TASK TO COMPLETE: All that is needed is the listing, transcribed exactly and in full.
───── THE DATA
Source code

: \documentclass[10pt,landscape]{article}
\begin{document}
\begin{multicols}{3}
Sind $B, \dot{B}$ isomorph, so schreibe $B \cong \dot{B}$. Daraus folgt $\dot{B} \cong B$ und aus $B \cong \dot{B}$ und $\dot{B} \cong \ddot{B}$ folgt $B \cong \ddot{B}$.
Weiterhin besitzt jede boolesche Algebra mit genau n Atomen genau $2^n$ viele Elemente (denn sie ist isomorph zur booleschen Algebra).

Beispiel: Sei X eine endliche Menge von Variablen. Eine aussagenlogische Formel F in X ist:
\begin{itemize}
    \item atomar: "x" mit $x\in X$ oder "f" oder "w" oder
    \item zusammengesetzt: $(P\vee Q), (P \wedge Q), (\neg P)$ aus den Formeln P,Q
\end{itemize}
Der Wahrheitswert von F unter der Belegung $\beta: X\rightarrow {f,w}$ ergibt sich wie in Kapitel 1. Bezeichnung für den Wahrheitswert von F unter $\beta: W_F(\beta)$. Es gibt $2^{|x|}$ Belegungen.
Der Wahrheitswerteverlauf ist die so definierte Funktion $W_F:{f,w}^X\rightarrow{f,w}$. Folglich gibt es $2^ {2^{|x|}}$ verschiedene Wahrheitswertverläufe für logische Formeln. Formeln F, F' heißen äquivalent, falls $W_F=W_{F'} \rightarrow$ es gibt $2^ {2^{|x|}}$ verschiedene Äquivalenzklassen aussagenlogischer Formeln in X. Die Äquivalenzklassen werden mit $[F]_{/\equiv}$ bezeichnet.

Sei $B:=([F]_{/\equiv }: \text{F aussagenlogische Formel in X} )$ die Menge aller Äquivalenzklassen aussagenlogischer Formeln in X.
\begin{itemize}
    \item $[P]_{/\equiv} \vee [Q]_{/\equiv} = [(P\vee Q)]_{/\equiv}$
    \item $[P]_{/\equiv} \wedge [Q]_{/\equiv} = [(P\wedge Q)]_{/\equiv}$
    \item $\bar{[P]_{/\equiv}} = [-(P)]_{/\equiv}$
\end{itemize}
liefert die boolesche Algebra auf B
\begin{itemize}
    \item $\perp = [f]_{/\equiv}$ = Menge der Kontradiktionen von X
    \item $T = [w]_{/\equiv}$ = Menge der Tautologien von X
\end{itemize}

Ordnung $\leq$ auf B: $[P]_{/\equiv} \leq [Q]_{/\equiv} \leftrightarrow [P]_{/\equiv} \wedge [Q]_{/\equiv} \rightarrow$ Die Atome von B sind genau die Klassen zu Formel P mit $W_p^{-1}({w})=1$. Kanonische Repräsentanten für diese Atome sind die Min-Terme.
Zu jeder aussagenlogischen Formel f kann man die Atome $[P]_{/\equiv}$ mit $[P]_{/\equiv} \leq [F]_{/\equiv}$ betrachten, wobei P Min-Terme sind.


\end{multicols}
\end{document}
──────────
SOLUTION TO THE PROBLEM:
Source code

: \documentclass[10pt,landscape]{article}
\begin{document}
\begin{multicols}{3}
Sind $B, \dot{B}$ isomorph, so schreibe $B \cong \dot{B}$. Daraus folgt $\dot{B} \cong B$ und aus $B \cong \dot{B}$ und $\dot{B} \cong \ddot{B}$ folgt $B \cong \ddot{B}$.
Weiterhin besitzt jede boolesche Algebra mit genau n Atomen genau $2^n$ viele Elemente (denn sie ist isomorph zur booleschen Algebra).

Beispiel: Sei X eine endliche Menge von Variablen. Eine aussagenlogische Formel F in X ist:
\begin{itemize}
    \item atomar: "x" mit $x\in X$ oder "f" oder "w" oder
    \item zusammengesetzt: $(P\vee Q), (P \wedge Q), (\neg P)$ aus den Formeln P,Q
\end{itemize}
Der Wahrheitswert von F unter der Belegung $\beta: X\rightarrow {f,w}$ ergibt sich wie in Kapitel 1. Bezeichnung für den Wahrheitswert von F unter $\beta: W_F(\beta)$. Es gibt $2^{|x|}$ Belegungen.
Der Wahrheitswerteverlauf ist die so definierte Funktion $W_F:{f,w}^X\rightarrow{f,w}$. Folglich gibt es $2^ {2^{|x|}}$ verschiedene Wahrheitswertverläufe für logische Formeln. Formeln F, F' heißen äquivalent, falls $W_F=W_{F'} \rightarrow$ es gibt $2^ {2^{|x|}}$ verschiedene Äquivalenzklassen aussagenlogischer Formeln in X. Die Äquivalenzklassen werden mit $[F]_{/\equiv}$ bezeichnet.

Sei $B:=([F]_{/\equiv }: \text{F aussagenlogische Formel in X} )$ die Menge aller Äquivalenzklassen aussagenlogischer Formeln in X.
\begin{itemize}
    \item $[P]_{/\equiv} \vee [Q]_{/\equiv} = [(P\vee Q)]_{/\equiv}$
    \item $[P]_{/\equiv} \wedge [Q]_{/\equiv} = [(P\wedge Q)]_{/\equiv}$
    \item $\bar{[P]_{/\equiv}} = [-(P)]_{/\equiv}$
\end{itemize}
liefert die boolesche Algebra auf B
\begin{itemize}
    \item $\perp = [f]_{/\equiv}$ = Menge der Kontradiktionen von X
    \item $T = [w]_{/\equiv}$ = Menge der Tautologien von X
\end{itemize}

Ordnung $\leq$ auf B: $[P]_{/\equiv} \leq [Q]_{/\equiv} \leftrightarrow [P]_{/\equiv} \wedge [Q]_{/\equiv} \rightarrow$ Die Atome von B sind genau die Klassen zu Formel P mit $W_p^{-1}({w})=1$. Kanonische Repräsentanten für diese Atome sind die Min-Terme.
Zu jeder aussagenlogischen Formel f kann man die Atome $[P]_{/\equiv}$ mit $[P]_{/\equiv} \leq [F]_{/\equiv}$ betrachten, wobei P Min-Terme sind.


\end{multicols}
\end{document}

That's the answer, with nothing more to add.